Brady now whines that he has no money to spend, yet he's already been given much more to build a team than any previous Celtic manager: over £6mi in 15 months. To his credit, though, he did divest some of his outside business interests in order to concentrate on the job. One such was his role as a players' agent, a position which could have been construed as producing a conflict of interest. Cascarino and Slater, for example, were represented by him.
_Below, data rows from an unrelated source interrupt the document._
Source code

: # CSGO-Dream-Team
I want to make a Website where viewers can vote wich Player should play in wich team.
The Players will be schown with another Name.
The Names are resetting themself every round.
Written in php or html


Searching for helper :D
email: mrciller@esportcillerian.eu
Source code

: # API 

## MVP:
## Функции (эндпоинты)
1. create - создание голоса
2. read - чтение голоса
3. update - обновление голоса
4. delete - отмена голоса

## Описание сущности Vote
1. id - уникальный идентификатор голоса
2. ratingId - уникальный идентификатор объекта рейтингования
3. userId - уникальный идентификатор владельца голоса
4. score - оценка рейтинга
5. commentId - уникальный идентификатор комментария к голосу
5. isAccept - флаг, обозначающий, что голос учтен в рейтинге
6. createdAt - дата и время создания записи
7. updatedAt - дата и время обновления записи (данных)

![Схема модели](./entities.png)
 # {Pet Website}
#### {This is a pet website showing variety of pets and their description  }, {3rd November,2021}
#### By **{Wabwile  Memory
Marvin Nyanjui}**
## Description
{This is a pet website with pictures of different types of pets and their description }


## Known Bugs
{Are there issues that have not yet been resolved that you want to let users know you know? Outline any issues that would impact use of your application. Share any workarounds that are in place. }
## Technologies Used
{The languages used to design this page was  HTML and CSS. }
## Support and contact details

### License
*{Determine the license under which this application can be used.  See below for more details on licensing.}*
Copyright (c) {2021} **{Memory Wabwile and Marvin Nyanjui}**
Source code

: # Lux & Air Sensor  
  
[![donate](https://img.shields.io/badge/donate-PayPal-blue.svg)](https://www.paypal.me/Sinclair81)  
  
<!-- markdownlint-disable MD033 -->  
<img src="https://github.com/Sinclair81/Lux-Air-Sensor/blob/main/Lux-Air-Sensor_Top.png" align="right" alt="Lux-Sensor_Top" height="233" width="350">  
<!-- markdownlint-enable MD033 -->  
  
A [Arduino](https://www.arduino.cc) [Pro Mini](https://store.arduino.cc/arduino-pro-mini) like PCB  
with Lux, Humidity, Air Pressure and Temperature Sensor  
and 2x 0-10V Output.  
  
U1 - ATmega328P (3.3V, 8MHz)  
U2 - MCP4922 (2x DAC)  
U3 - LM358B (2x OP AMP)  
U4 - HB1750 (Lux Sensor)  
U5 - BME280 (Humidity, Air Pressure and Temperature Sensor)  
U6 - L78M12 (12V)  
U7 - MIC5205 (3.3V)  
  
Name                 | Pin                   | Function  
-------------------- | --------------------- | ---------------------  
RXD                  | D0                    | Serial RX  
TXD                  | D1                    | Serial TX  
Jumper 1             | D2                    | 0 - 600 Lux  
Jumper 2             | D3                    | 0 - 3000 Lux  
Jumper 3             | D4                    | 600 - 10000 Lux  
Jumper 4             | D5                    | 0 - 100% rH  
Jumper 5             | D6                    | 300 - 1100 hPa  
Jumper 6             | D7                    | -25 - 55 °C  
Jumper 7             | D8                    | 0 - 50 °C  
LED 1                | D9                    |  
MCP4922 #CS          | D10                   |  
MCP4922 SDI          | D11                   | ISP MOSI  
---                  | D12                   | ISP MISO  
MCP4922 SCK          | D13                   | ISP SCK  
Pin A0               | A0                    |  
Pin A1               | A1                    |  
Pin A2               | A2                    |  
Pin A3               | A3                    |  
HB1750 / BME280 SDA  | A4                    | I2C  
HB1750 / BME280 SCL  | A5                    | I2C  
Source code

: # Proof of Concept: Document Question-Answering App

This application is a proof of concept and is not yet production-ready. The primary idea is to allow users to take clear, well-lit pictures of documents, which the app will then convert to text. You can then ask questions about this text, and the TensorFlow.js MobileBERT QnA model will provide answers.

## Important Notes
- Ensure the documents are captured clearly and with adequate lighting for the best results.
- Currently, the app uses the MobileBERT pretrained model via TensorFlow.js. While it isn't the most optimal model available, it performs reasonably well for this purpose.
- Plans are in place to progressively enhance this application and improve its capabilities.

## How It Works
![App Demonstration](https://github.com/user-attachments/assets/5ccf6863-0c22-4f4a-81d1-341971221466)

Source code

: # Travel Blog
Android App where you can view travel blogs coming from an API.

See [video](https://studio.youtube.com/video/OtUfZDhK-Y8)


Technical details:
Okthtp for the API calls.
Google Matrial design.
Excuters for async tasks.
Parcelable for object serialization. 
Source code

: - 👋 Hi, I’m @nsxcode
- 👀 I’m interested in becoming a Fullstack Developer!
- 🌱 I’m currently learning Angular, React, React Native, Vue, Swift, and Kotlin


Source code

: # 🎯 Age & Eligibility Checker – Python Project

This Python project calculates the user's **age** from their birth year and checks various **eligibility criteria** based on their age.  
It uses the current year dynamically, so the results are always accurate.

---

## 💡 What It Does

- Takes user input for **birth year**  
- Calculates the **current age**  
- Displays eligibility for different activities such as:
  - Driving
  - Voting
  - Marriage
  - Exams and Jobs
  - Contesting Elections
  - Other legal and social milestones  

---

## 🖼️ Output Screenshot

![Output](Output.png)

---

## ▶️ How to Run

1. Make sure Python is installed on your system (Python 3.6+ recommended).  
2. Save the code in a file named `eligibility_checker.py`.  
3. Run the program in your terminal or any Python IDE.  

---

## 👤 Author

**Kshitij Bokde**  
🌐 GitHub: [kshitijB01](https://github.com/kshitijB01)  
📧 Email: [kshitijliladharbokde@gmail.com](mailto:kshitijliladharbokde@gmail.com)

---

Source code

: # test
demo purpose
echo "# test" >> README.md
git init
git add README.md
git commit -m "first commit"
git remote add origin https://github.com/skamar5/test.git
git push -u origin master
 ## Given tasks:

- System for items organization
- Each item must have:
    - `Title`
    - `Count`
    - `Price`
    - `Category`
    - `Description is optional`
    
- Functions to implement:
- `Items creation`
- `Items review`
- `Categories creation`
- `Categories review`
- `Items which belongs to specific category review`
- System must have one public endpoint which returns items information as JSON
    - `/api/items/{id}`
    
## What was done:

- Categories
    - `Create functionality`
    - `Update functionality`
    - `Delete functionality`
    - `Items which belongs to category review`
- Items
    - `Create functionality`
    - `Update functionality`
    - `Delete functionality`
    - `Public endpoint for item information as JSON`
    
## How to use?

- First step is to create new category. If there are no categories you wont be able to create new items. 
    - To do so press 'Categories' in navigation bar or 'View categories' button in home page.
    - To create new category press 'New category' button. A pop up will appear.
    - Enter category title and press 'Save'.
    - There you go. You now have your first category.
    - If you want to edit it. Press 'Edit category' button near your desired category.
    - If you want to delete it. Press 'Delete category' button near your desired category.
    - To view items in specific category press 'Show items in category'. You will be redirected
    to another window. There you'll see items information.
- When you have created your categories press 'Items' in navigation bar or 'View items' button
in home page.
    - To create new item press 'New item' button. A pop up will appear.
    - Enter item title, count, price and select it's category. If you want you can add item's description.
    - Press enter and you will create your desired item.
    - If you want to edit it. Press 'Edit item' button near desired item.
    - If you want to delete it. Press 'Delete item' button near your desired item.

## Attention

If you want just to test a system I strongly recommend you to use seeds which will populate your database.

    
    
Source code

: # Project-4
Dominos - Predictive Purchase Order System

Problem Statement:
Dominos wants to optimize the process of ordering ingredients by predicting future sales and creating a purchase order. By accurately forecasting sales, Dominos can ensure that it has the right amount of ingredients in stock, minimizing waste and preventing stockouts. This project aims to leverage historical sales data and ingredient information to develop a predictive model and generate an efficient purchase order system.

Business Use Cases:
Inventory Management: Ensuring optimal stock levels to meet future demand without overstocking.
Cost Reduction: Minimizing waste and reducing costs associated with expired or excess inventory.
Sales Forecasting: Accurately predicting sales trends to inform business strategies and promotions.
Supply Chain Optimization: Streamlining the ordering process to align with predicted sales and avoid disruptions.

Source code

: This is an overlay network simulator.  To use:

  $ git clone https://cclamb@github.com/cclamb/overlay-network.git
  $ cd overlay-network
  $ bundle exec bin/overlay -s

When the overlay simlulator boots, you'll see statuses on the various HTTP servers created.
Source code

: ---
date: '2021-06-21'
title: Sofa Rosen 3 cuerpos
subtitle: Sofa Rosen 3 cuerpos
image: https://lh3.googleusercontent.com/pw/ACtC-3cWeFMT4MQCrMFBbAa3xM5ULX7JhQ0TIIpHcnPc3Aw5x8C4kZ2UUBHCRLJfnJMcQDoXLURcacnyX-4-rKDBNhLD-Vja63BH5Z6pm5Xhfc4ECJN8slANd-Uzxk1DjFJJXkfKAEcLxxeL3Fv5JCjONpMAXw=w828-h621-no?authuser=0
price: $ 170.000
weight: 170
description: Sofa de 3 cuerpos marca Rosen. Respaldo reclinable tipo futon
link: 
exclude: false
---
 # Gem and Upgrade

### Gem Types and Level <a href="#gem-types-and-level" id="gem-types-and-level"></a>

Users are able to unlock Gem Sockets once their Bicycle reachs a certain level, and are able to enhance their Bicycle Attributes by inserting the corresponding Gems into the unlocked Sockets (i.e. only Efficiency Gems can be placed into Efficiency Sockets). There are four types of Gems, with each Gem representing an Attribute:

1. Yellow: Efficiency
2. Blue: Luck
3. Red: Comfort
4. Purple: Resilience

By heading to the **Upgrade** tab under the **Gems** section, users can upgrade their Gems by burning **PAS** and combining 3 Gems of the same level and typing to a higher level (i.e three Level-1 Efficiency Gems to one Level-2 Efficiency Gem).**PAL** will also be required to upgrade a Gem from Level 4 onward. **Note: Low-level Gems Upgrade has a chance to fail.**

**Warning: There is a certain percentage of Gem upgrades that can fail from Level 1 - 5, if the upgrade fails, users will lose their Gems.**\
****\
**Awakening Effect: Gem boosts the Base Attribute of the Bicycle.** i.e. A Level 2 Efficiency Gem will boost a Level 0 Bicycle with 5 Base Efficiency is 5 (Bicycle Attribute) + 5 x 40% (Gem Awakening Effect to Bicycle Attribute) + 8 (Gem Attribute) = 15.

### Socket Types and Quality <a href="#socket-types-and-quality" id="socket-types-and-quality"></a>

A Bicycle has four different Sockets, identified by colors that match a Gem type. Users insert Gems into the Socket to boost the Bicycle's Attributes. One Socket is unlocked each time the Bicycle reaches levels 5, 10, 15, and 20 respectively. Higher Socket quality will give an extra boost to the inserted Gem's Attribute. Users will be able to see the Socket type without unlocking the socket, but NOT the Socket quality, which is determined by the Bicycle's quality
By the time of his sacking in October 1992, it could be argued that the sum total of Terry Cassidy's positive achievements lay in the fact that he had increased the number of souvenirs sold by the club shops, maybe even by enough to cover his salary. Ironically, one of Cassidy's slip-ups on the marketing side may yet work out to the club’s benefit. His failure to secure shirt sponsorship for this season means that the players’ chests are no longer defaced by the garish Warholian scrawl that made then look as if they'd all been simultaneously sick over themselves. With the club badge once again the most prominent symbol on the shirt, football might once again take precedence over questionable commercial activities and tedious boardroom intrigues.
There is still the question of Celtic Park. The ground remains well short of the requirements of both the Taylor Report and UEFA. Cassidy's proposed site for a new all-seat stadium was recently described by environmental experts as a "timebomb" and "risky" for development due to its having been used for decades as a waste dump toxic chemicals. There are even deep mine shafts yet to be fully secured. Planning permission for the new stadium has yet to be given, and time is getting tight if those seats are to be in place for August 1994. The £100m figure mentioned by Mr Cassidy as the cost for completing the new ground is looking more and more like a nice round sum simply plucked out of the air. Where that money's coming from no one seems to know, except Mr Cassidy of course, and he probably won't tell now, just out of spite.
Over the last few years, while clubs of all sizes have rebuilt and reshaped their grounds, Celtic Park has remained defiantly unchanged. There is no reason why it should not be allowed to remain its old cavernous self. Even the most basic type of seating would be acceptable to the supporters as long as the playing pitch is visible and the restructuring conforms to the authorities' requirements. Parkhead would thus remain a beacon of light; a football arena first and foremost, rather than just another easily accessible recreational facility.
Celtic now seem so far behind Rangers on a business level that it's impossible to imagine them catching up properly. It's also easy to overlook the years of misery Rangers supporters had to endure while their club's cash was being diverted towards the rebuilding of Ibrox.
What Celtic need more than anything is new footballing ideas. Off-field ventures should only provide a base for the playing side rather than hogging the scene. Historically, Rangers have always been the moneyed team, with strong commercial roots. Celtic, unable to draw on equal numbers of wealthy supporters, have always had to rely more on human ingenuity and invention. Despite all the hot air emitted from Parkhead over the last two years, that situation is unlikely to change.
The next few years promise to be especially tricky. If the people in charge continue to defy the club's traditions and persist with their hamfisted attempts to turn it into a “business”, the best Celtic can hope for is to keep spluttering from one day to the next like a badly maintained 1967 Vauxhall Victor.